▶ _TASK_:
From the listing below, retype exactly the line holding "grandezza della spesa)", the line holding "A tal fine, l'ideazione", and the lines between them; skip everything else.

::: GIVEN DATA

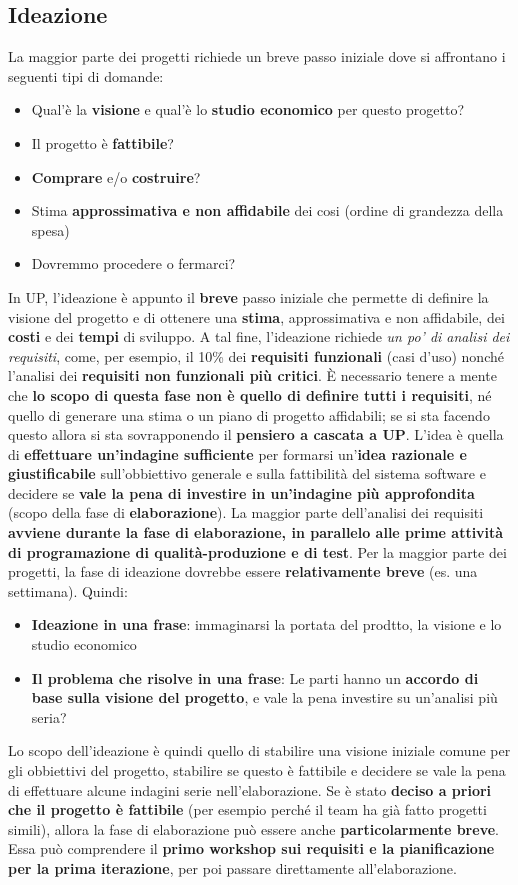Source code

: \documentclass[12pt]{article}
\begin{document}
\subsection{Ideazione}
La maggior parte dei progetti richiede un breve passo iniziale dove si affrontano i seguenti tipi di domande:
\begin{itemize}
    \item Qual'è la \textbf{visione} e qual'è lo \textbf{studio economico} per questo progetto?
    \item Il progetto è \textbf{fattibile}?
    \item \textbf{Comprare} e/o \textbf{costruire}?
    \item Stima \textbf{approssimativa e non affidabile} dei cosi (ordine di grandezza della spesa)
    \item Dovremmo procedere o fermarci?
\end{itemize}
In UP, l'ideazione è appunto il \textbf{breve} passo iniziale che permette di definire la visione del progetto e di ottenere una \textbf{stima}, approssimativa e non affidabile, dei \textbf{costi} e dei \textbf{tempi} di sviluppo.
A tal fine, l'ideazione richiede \textit{un po' di analisi dei requisiti}, come, per esempio, il 10\% dei \textbf{requisiti funzionali} (casi d'uso) nonché l'analisi dei \textbf{requisiti non funzionali più critici}.
È necessario tenere a mente che \textbf{lo scopo di questa fase non è quello di definire tutti i requisiti}, né quello di generare una stima o un piano di progetto affidabili; se si sta facendo questo allora si sta sovrapponendo il \textbf{pensiero a cascata a UP}.
L'idea è quella di \textbf{effettuare un'indagine sufficiente} per formarsi un'\textbf{idea razionale e giustificabile} sull'obbiettivo generale e sulla fattibilità del sistema software e decidere se \textbf{vale la pena di investire in un'indagine più approfondita} (scopo della fase di \textbf{elaborazione}).
La maggior parte dell'analisi dei requisiti \textbf{avviene durante la fase di elaborazione, in parallelo alle prime attività di programazione di qualità-produzione e di test}.
Per la maggior parte dei progetti, la fase di ideazione dovrebbe essere \textbf{relativamente breve} (es. una settimana).
Quindi:
\begin{itemize}
    \item \textbf{Ideazione in una frase}: immaginarsi la portata del prodtto, la visione e lo studio economico
    \item \textbf{Il problema che risolve in una frase}: Le parti hanno un \textbf{accordo di base sulla visione del progetto}, e vale la pena investire su un'analisi più seria?
\end{itemize}
Lo scopo dell'ideazione è quindi quello di stabilire una visione iniziale comune per gli obbiettivi del progetto, stabilire se questo è fattibile e decidere se vale la pena di effettuare alcune indagini serie nell'elaborazione.
Se è stato \textbf{deciso a priori che il progetto è fattibile} (per esempio perché il team ha già fatto progetti simili), allora la fase di elaborazione può essere anche \textbf{particolarmente breve}. 
Essa può comprendere il \textbf{primo workshop sui requisiti e la pianificazione per la prima iterazione}, per poi passare direttamente all'elaborazione.
\end{document}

::::::

▶ _SOLVED PROBLEM_:
    \item Stima \textbf{approssimativa e non affidabile} dei cosi (ordine di grandezza della spesa)
    \item Dovremmo procedere o fermarci?
\end{itemize}
In UP, l'ideazione è appunto il \textbf{breve} passo iniziale che permette di definire la visione del progetto e di ottenere una \textbf{stima}, approssimativa e non affidabile, dei \textbf{costi} e dei \textbf{tempi} di sviluppo.
A tal fine, l'ideazione richiede \textit{un po' di analisi dei requisiti}, come, per esempio, il 10\% dei \textbf{requisiti funzionali} (casi d'uso) nonché l'analisi dei \textbf{requisiti non funzionali più critici}.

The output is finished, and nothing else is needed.